After I had all the details appliqued to the front of the rowhouse, I sewed a strip of blue fabric to the top of each rowhouse and then sewed all the rowhouse/sky combos together to get one block. The rowhouses are slightly graduated in height so I couldn’t just do one big piece of blue. Once I had the giant rowhouse/sky piece complete, then I sewed on the three strips for the grass, sidewalk, and road (which already had the words on it). Then I sewed on the sidewalks, the sun, the rays, and the chimneys (made from brick scraps). I used WonderUnder to fuse the people and letters to the banner and then I also sewed them on for good measure.
I’m also happy to say that I only had to buy the fabric for the sidewalk, the sky, and the road.

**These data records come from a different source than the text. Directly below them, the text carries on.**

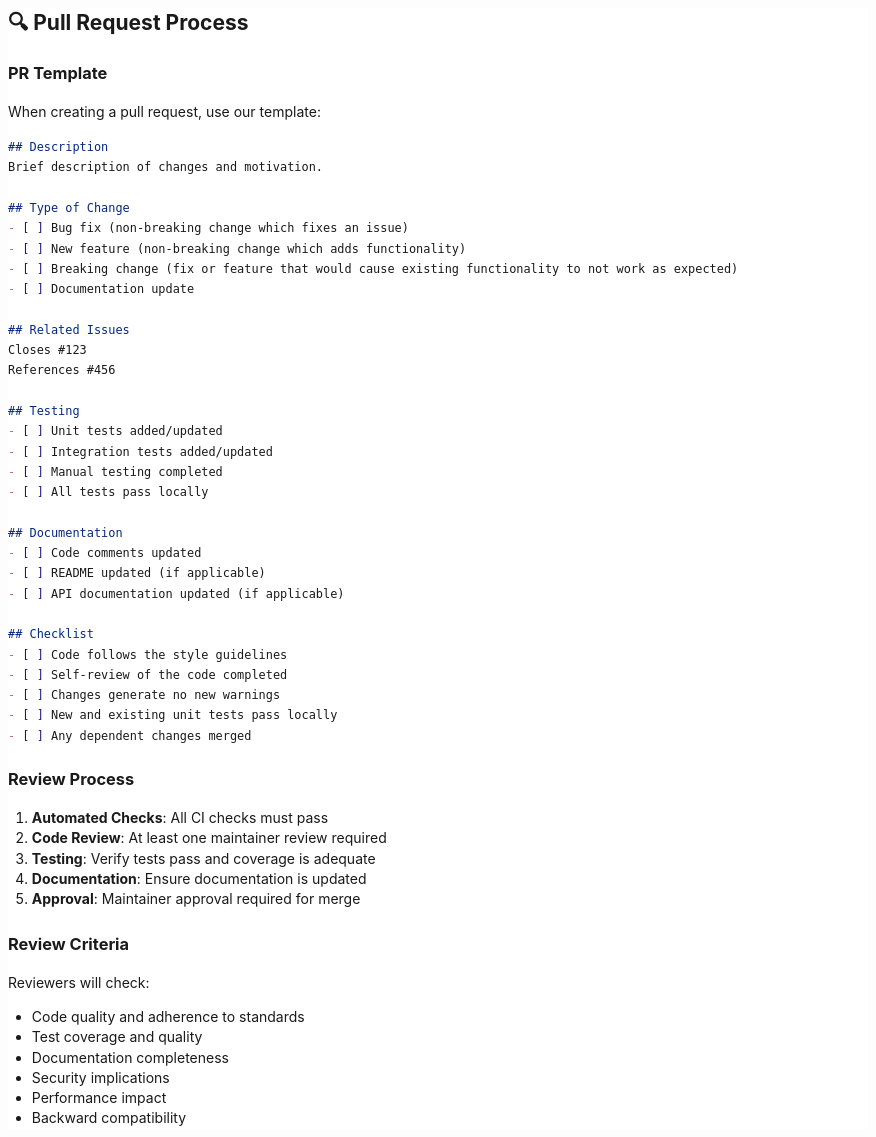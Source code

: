 ## 🔍 Pull Request Process

### PR Template

When creating a pull request, use our template:

```markdown
## Description
Brief description of changes and motivation.

## Type of Change
- [ ] Bug fix (non-breaking change which fixes an issue)
- [ ] New feature (non-breaking change which adds functionality)
- [ ] Breaking change (fix or feature that would cause existing functionality to not work as expected)
- [ ] Documentation update

## Related Issues
Closes #123
References #456

## Testing
- [ ] Unit tests added/updated
- [ ] Integration tests added/updated
- [ ] Manual testing completed
- [ ] All tests pass locally

## Documentation
- [ ] Code comments updated
- [ ] README updated (if applicable)
- [ ] API documentation updated (if applicable)

## Checklist
- [ ] Code follows the style guidelines
- [ ] Self-review of the code completed
- [ ] Changes generate no new warnings
- [ ] New and existing unit tests pass locally
- [ ] Any dependent changes merged
```

### Review Process

1. **Automated Checks**: All CI checks must pass
2. **Code Review**: At least one maintainer review required
3. **Testing**: Verify tests pass and coverage is adequate
4. **Documentation**: Ensure documentation is updated
5. **Approval**: Maintainer approval required for merge

### Review Criteria

Reviewers will check:
- Code quality and adherence to standards
- Test coverage and quality
- Documentation completeness
- Security implications
- Performance impact
- Backward compatibility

I had everything else! I found the backing at the Goodwill in Waverly, on Greenmount. I didn’t want to buy new fabric to waste on something that would never been seen and so I was thrilled to find the curtains, which were home dec weight! I figured that by buying them, I saved them from the landfill and supported a good cause! I simply sewed them right sides together and then flipped it right side out. I didn’t even topstich the edges except for the top where it hangs.
I am proud of achieving my goal of using only solids in my design. I enjoyed the challenge of using color and line to represent actual things without having the ease of using patterns. I was trying for a really clean, modern look to the banner and I think I achieved that. In the end, I learned a lot by sewing this banner. I’m not sure that I want to sew another one any time soon though!
P.S. If you ever want to know how to sew bricks, let me know. I’m now an expert at brick-laying and mortar!